About a month ago, we sent one kid halfway around the world to a place we’ve never been, to live with people we’d never met, in the interest of giving him a little culture and us a little break from having to wade through the mess in his room to collect our dinnerware.
Even before Jack became an exchange student, we were fairly involved in this program, which meant regularly telling other parents to suck it up and deal with the fact their kid was out from under their wing – well before we knew what it was like to send our own kid packing. I’ll admit to being less than sympathetic than we could have been, though naiveté has ever stopped me from lecturing.
One thing I didn’t anticipate was how much sending Jack away was going to dial up latent tiger-mom tendencies that I never realized I had.
There was a thing recently about language lessons. When school opened in Denmark for the year, Jack mentioned something about foreign students being offered additional instruction in Danish, which was helpful because his whole “winging it” strategy was not panning out as well as he’d hoped.

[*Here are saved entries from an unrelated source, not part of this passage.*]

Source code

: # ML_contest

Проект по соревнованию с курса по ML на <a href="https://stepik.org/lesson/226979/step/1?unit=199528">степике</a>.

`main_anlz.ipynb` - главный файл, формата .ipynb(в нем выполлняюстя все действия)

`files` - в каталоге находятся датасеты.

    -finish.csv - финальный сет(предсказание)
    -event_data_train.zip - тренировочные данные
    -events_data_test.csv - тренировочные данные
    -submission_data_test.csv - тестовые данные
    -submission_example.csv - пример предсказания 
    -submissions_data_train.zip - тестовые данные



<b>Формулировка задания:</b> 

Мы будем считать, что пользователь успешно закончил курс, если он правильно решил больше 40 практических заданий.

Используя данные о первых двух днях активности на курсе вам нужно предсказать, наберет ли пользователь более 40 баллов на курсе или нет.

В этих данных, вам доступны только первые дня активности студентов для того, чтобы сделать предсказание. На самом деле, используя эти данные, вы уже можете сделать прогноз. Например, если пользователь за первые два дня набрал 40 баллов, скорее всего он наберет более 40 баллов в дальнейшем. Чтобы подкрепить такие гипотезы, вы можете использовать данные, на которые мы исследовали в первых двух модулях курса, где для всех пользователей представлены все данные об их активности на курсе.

Later in the day, I messaged to ask how the lessons went and found out he’d missed his first session — something about a misunderstanding and thinking someone was going to come for him, but they didn’t, and he wasn’t sure about the time anyway, and, well, there you go.
This kind of thing, as it turns out, is a bit of a trigger. There is really nothing worse to hear than I screwed up or missed a memo or forgot, and now I have to sit something out.
When my kid tells me something just happened or didn’t happen because of his lack of action, it makes my eye twitch. It doesn’t have anything to do with whether that something was worth the slightest amount of effort. It’s the lack of action resulting in squandered opportunity that gets me.
Some of my earliest memories have to do with obsessing over “What if?”
There was, for example, The Caterpillar Story:
Once a little girl went to the garden store with her mom and sister. It was eleventy-bajillion degrees outside, but the girl's mom probably thought her children had enough time in front of the boob tube and needed to get out.
On the garden store counter was a fish bowl with a couple of huge, hairy caterpillars. The winner of a drawing would take the whole setup home. The mom asked if the girls wanted to enter, and one of them — who was hot and tired and didn’t want to miss The Electric Company — said “Meh, we’re more into frogs, anyway,” and asked to go home.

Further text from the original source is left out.